Interestingly many with a lactose intolerance find that they can tolerate small amounts of unpasteurised cow’s milk cheese; again this is because the milk having not been pasteurised contains bacteria, which help in the digestive process. Those who don’t have a lactose intolerance usually need other probiotics, but again it tends to be only one species.

The probiotic bacteria should literally line the bowel, squeezing out any pathogenic (harmful) organism from remaining in the bowel. When there are insufficient numbers of probiotic bacteria pathogenic organisms can invade and the invader is frequently fungal such as candida.

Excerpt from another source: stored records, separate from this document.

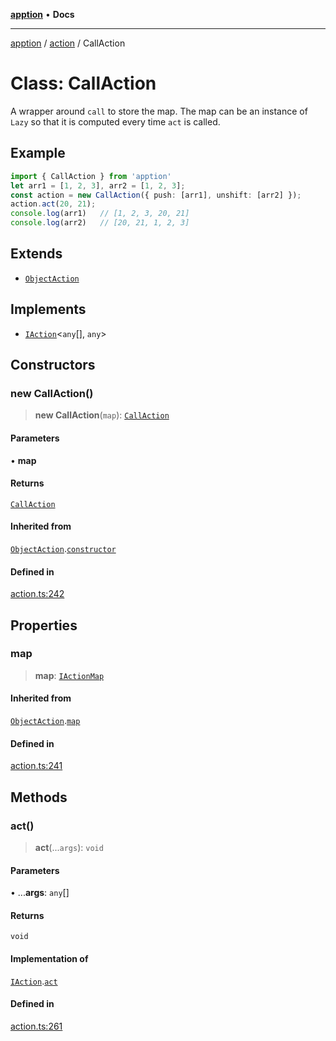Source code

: [**apption**](../../README.md) • **Docs**

***

[apption](../../modules.md) / [action](../README.md) / CallAction

# Class: CallAction

A wrapper around `call` to store the map. The map can be an instance 
of `Lazy` so that it is computed every time `act` is called.

## Example

```ts
import { CallAction } from 'apption'
let arr1 = [1, 2, 3], arr2 = [1, 2, 3];
const action = new CallAction({ push: [arr1], unshift: [arr2] });
action.act(20, 21);
console.log(arr1)   // [1, 2, 3, 20, 21]
console.log(arr2)   // [20, 21, 1, 2, 3]
```

## Extends

- [`ObjectAction`](ObjectAction.md)

## Implements

- [`IAction`](../interfaces/IAction.md)\<`any`[], `any`\>

## Constructors

### new CallAction()

> **new CallAction**(`map`): [`CallAction`](CallAction.md)

#### Parameters

• **map**

#### Returns

[`CallAction`](CallAction.md)

#### Inherited from

[`ObjectAction`](ObjectAction.md).[`constructor`](ObjectAction.md#constructors)

#### Defined in

[action.ts:242](https://github.com/mksunny1/apption/blob/1770a08bd9b714c79b6dab283c2bf83182646040/src/action.ts#L242)

## Properties

### map

> **map**: [`IActionMap`](../type-aliases/IActionMap.md)

#### Inherited from

[`ObjectAction`](ObjectAction.md).[`map`](ObjectAction.md#map)

#### Defined in

[action.ts:241](https://github.com/mksunny1/apption/blob/1770a08bd9b714c79b6dab283c2bf83182646040/src/action.ts#L241)

## Methods

### act()

> **act**(...`args`): `void`

#### Parameters

• ...**args**: `any`[]

#### Returns

`void`

#### Implementation of

[`IAction`](../interfaces/IAction.md).[`act`](../interfaces/IAction.md#act)

#### Defined in

[action.ts:261](https://github.com/mksunny1/apption/blob/1770a08bd9b714c79b6dab283c2bf83182646040/src/action.ts#L261)
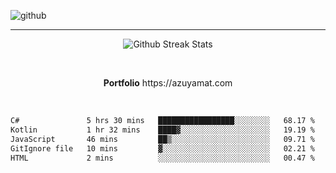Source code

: ![github](https://media.discordapp.net/attachments/881363147364118528/1142610121697021952/background.png?width=1000&height=300)<br>
___
<p align="center">
  <img alt="Github Streak Stats" src="https://streak-stats.demolab.com?user=Azuyamat&theme=transparent&hide_border=true"/>
</p><br>
<p align="center">
      <strong>Portfolio</strong> https://azuyamat.com
</p><br>

<!--START_SECTION:waka-->

```txt
C#               5 hrs 30 mins   █████████████████░░░░░░░░   68.17 %
Kotlin           1 hr 32 mins    ████▓░░░░░░░░░░░░░░░░░░░░   19.19 %
JavaScript       46 mins         ██▒░░░░░░░░░░░░░░░░░░░░░░   09.71 %
GitIgnore file   10 mins         ▓░░░░░░░░░░░░░░░░░░░░░░░░   02.21 %
HTML             2 mins          ░░░░░░░░░░░░░░░░░░░░░░░░░   00.47 %
```

<!--END_SECTION:waka-->
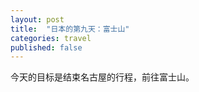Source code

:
 ```yaml
---
layout: post
title:  "日本的第九天：富士山"
categories: travel
published: false
---
```


今天的目标是结束名古屋的行程，前往富士山。

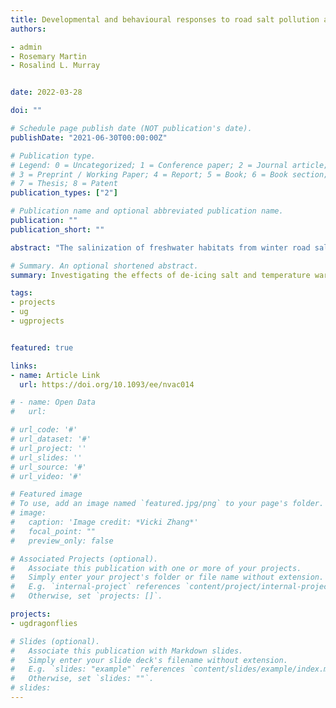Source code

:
 ```yaml
---
title: Developmental and behavioural responses to road salt pollution across life stages in a semi-aquatic insect
authors:

- admin
- Rosemary Martin
- Rosalind L. Murray


date: 2022-03-28

doi: ""

# Schedule page publish date (NOT publication's date).
publishDate: "2021-06-30T00:00:00Z"

# Publication type.
# Legend: 0 = Uncategorized; 1 = Conference paper; 2 = Journal article;
# 3 = Preprint / Working Paper; 4 = Report; 5 = Book; 6 = Book section;
# 7 = Thesis; 8 = Patent
publication_types: ["2"]

# Publication name and optional abbreviated publication name.
publication: ""
publication_short: ""

abstract: "The salinization of freshwater habitats from winter road salt application is a growing concern. Understanding how taxa exposed to road salt run-off respond to this salinity exposure across life history transitions will be important for predicting the impacts of increasing salinity. We show that *Leucorrhinia intacta* Hagen, 1861 (Odonata: Libellulidae) dragonflies are robust to environmentally relevant levels of salt pollution across intrinsically stressful life history transitions (hatching, growth, and metamorphosis). Additionally, we observed no carry-over effects into adult dragonfly morphology. However, in a multiple-stressor setting, we see negative interactive effects of warming and salinity on activity, and we found that chronically warmed dragonfly larvae consumed fewer mosquitoes. Despite showing relatively high tolerance to salinity individually, we expect that decreased dragonfly performance in multiple-stressor environments could limit dragonflies’ contribution to ecosystem services such as mosquito pest control in urban freshwater environments."

# Summary. An optional shortened abstract.
summary: Investigating the effects of de-icing salt and temperature warming on multiple stressful life-history stages and behaviour of the dot-tailed whiteface dragonfly.

tags:
- projects
- ug
- ugprojects


featured: true

links:
- name: Article Link
  url: https://doi.org/10.1093/ee/nvac014

# - name: Open Data
#   url:

# url_code: '#'
# url_dataset: '#'
# url_project: ''
# url_slides: ''
# url_source: '#'
# url_video: '#'

# Featured image
# To use, add an image named `featured.jpg/png` to your page's folder.
# image:
#   caption: 'Image credit: *Vicki Zhang*'
#   focal_point: ""
#   preview_only: false

# Associated Projects (optional).
#   Associate this publication with one or more of your projects.
#   Simply enter your project's folder or file name without extension.
#   E.g. `internal-project` references `content/project/internal-project/index.md`.
#   Otherwise, set `projects: []`.

projects:
- ugdragonflies

# Slides (optional).
#   Associate this publication with Markdown slides.
#   Simply enter your slide deck's filename without extension.
#   E.g. `slides: "example"` references `content/slides/example/index.md`.
#   Otherwise, set `slides: ""`.
# slides:
---
```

This will increase the symptoms of IBS.

Incidence of IBS maybe increased if the protein in the food is not adequately digested prior to entry into the small or large bowel. All protein is made up of chains of amino acids which are broken up into pairs by the protein digestive enzyme in the stomach, these pairs of amino acids then enter the small intestine where they are broken up into single amino acids by the enzymes secreted from the pancreas and from the lining of the small intestine itself. If any of these enzymes are insufficient in amount or activity then protein digestion will be affected. When whole proteins enter the large bowel the bacteria ferment them, this produces gas which adds to the distension and the discomfort and to the changes in the consistency of the faeces. To make the protein digestive enzymes the body needs zinc, magnesium and activated vitamin B6. The stomach also makes a strong acid which is important for the enzymes to work, but this acid also protects us by zapping any harmful organisms that we ingest. Fungal spores are around us all the time and therefore constantly ingested. Zinc and activated B6 are required to make that acid so any deficiency will increase the risk of the presence of harmful organisms surviving to set up home in our gut.

IBS is therefore the result of a number of factors including nutritional deficiency, poor digestion, intolerance to specific foods and a dysbiosis of the organisms in our bowel. My assessment looks at all these factors: offending foods, nutritional status to make enough enzymes and stomach acid, presence of sufficient probiotic organisms, presence of harmful organisms. Treatment is about replacing any nutritional deficiency to aid digestion and to improve the immune response, specific probiotic treatment to balance the number and amount of species of helpful bacteria and help eradicate the harmful organisms.